A response from John Handley, who seems to favor an ex ante judgment call approach, and who also comments below.
Regarding one of the comments, I am using "RBC" as a generic term for DSGE without sticky prices (which I think is what Wren-Lewis means). The first RBC model (Kydland-Prescott) was the first DSGE model.
II.
And a referral to Eric Lonergan on eclecticism (multiple models with different scopes). This is a great point:
I think the ex post/ex ante problem [Noah Smith] describes is a much more general problem, particularly in areas like economics where you cannot assume the “uniformity of nature”, to borrow a phrase from Hume. ... Now [uniformity of nature] is definitively not true in much of economics, because the structure of the economy is changing. It is highly likely that a model which did explain wage behaviour in the 1970s – and had predictive power in the 1970s – is no longer valid.I would agree that this may truly be the case, which does render my favored "framework" approach moot. But a) if you only have a decade at a time macro model validity, you could never gather enough data to demonstrate its validity, b) is an implicit theory of how economies operate and c) I think this represents a kind of resignation. We don't have any specific evidence that you can never have a big theory/framework, or one that can operate across decades. We haven't really exhausted the set of possible frameworks to say let's stop trying for a big theory. A lack of imagination (or being difficult to find) is not proof that such things don't exist. I make a similar point in this post (just substitute "state-dependent" with "eclectic") using the example of quantum mechanics. If physicists had decided to just say physics was state dependent, we never would have had the new framework of quantum mechanics. But as Eric says, lack of state dependence is a more intuitive assumption in physics than economics which is a great counterpoint.
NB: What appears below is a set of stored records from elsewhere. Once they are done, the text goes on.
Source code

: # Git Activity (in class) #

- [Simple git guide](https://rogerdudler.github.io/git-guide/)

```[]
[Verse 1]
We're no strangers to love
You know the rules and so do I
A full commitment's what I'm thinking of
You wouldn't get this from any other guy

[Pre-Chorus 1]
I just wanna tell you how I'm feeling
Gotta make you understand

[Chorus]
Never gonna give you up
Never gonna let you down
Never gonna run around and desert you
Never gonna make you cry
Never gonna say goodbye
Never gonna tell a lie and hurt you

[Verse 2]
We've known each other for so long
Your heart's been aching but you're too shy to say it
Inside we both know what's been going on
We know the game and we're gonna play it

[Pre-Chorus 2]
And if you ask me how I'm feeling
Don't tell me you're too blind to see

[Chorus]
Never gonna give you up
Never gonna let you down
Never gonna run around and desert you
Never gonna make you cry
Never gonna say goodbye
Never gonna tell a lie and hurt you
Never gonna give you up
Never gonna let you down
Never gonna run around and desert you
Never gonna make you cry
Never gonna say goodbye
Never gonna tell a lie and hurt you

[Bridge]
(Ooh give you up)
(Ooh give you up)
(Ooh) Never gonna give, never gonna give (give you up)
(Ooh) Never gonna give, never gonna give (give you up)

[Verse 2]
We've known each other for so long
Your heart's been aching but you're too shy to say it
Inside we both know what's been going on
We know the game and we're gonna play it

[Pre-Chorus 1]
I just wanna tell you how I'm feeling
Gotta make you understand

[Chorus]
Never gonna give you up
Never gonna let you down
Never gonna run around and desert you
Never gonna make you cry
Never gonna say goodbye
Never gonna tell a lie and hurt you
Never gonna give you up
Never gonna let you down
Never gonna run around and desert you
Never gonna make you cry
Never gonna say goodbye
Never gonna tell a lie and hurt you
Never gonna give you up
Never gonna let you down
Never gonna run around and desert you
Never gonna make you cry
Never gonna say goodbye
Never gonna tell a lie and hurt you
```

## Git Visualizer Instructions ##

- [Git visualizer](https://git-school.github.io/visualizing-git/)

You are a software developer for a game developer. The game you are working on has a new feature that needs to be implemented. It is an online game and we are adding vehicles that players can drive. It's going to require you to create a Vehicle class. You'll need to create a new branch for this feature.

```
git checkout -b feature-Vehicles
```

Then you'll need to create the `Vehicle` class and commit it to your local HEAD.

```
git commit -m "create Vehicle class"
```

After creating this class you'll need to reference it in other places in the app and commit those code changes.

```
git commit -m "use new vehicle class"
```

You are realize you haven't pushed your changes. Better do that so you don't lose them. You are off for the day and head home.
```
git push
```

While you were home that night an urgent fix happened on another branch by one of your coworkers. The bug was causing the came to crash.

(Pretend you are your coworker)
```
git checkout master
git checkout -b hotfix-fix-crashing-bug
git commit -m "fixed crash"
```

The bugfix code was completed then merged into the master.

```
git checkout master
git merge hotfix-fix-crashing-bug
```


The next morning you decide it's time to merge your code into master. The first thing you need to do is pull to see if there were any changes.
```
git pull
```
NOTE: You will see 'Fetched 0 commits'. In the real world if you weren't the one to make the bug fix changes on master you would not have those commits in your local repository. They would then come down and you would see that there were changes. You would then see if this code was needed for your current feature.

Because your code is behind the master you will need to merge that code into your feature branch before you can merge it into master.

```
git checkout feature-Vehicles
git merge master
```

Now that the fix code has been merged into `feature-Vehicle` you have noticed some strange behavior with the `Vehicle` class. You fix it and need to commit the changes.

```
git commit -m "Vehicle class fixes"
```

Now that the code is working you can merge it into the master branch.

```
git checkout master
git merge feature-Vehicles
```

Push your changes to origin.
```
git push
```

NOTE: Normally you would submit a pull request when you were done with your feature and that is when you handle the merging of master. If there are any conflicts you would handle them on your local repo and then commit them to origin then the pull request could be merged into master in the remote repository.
Eric does say something else I think is "great, if true":
In fact, that is precisely why an eclectic approach is more rigorous – it requires us to define the regime in which the theory is applicable (perhaps requiring valid micro-foundations) – we are making no claim to universal validity.That would be great! But economic models never seem to state these regimes (scope conditions). Models are presented as if they apply in any decade, for any country, for upwards of 20 years at a time (on that last one, check out Woodford's presentation [pdf] which has a graph that goes out 20 years and talks about expectations at infinity).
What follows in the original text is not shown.